* _RECORDS FOR THE TASK_

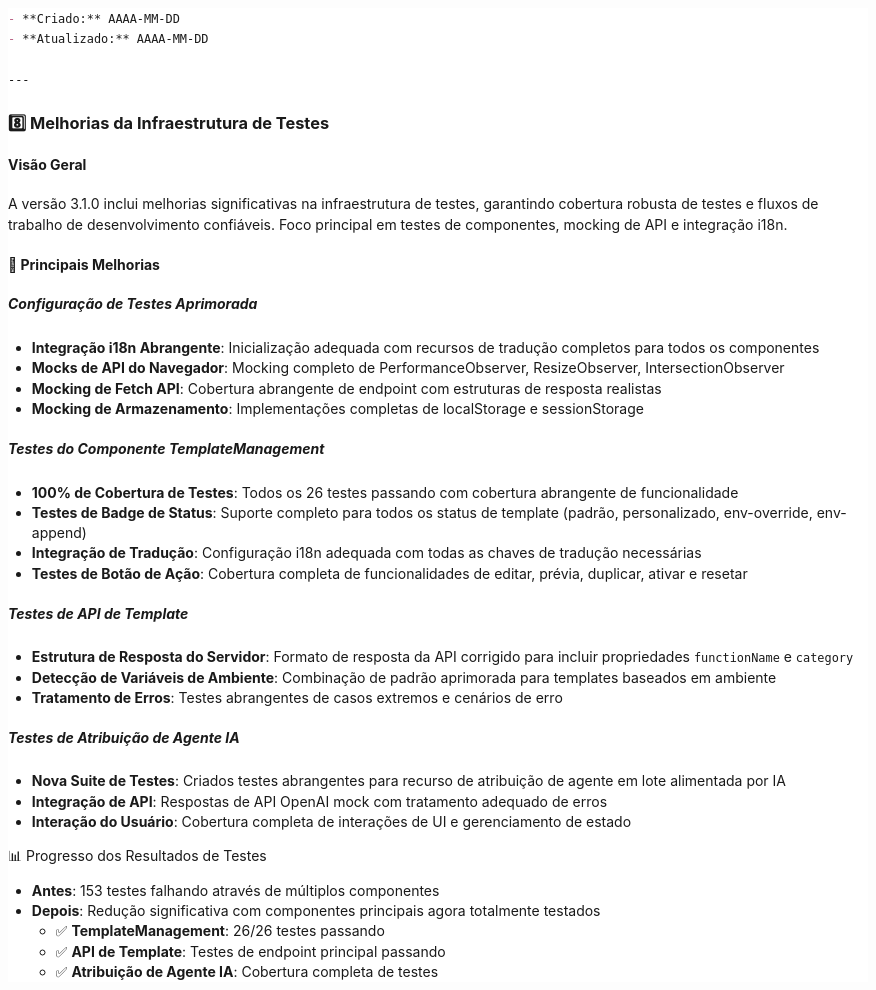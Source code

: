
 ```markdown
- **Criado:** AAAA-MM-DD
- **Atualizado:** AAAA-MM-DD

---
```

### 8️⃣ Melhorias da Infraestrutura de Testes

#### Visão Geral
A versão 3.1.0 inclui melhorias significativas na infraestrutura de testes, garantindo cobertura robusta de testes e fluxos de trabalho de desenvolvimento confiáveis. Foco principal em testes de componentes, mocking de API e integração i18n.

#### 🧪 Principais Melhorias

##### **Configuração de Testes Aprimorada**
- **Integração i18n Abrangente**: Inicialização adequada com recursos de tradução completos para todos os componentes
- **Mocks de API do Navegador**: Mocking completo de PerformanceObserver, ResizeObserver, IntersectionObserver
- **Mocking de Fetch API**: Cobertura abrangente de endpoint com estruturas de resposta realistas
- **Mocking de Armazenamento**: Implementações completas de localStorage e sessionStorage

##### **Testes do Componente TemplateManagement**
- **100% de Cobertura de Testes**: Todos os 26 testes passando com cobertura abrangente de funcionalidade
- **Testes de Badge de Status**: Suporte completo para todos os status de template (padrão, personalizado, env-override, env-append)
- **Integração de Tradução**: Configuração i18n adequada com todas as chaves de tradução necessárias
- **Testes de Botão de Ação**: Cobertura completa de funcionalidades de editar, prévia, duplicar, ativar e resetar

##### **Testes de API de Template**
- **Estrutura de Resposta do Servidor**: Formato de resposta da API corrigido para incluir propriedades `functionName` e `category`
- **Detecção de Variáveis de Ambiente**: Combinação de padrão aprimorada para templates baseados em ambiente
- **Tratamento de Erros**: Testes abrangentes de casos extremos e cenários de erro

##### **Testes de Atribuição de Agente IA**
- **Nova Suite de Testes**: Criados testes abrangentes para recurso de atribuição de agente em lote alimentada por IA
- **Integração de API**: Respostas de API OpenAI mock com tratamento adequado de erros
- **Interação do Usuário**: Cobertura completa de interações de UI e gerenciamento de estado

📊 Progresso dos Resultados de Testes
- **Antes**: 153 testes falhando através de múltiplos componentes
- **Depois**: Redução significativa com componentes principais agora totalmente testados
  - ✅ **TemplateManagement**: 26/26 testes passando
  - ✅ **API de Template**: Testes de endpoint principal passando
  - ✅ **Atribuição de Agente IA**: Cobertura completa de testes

* _WHAT THIS TASK INVOLVES_
Only the lines from the start of the records to the line with "- **Mocking de Armazenamento**: Implementações" belong in the copy. Print them exactly, minus pictures.

* _REPLY TO THE EXERCISE_
Source code

:
 ```markdown
- **Criado:** AAAA-MM-DD
- **Atualizado:** AAAA-MM-DD

---
```

### 8️⃣ Melhorias da Infraestrutura de Testes

#### Visão Geral
A versão 3.1.0 inclui melhorias significativas na infraestrutura de testes, garantindo cobertura robusta de testes e fluxos de trabalho de desenvolvimento confiáveis. Foco principal em testes de componentes, mocking de API e integração i18n.

#### 🧪 Principais Melhorias

##### **Configuração de Testes Aprimorada**
- **Integração i18n Abrangente**: Inicialização adequada com recursos de tradução completos para todos os componentes
- **Mocks de API do Navegador**: Mocking completo de PerformanceObserver, ResizeObserver, IntersectionObserver
- **Mocking de Fetch API**: Cobertura abrangente de endpoint com estruturas de resposta realistas
- **Mocking de Armazenamento**: Implementações completas de localStorage e sessionStorage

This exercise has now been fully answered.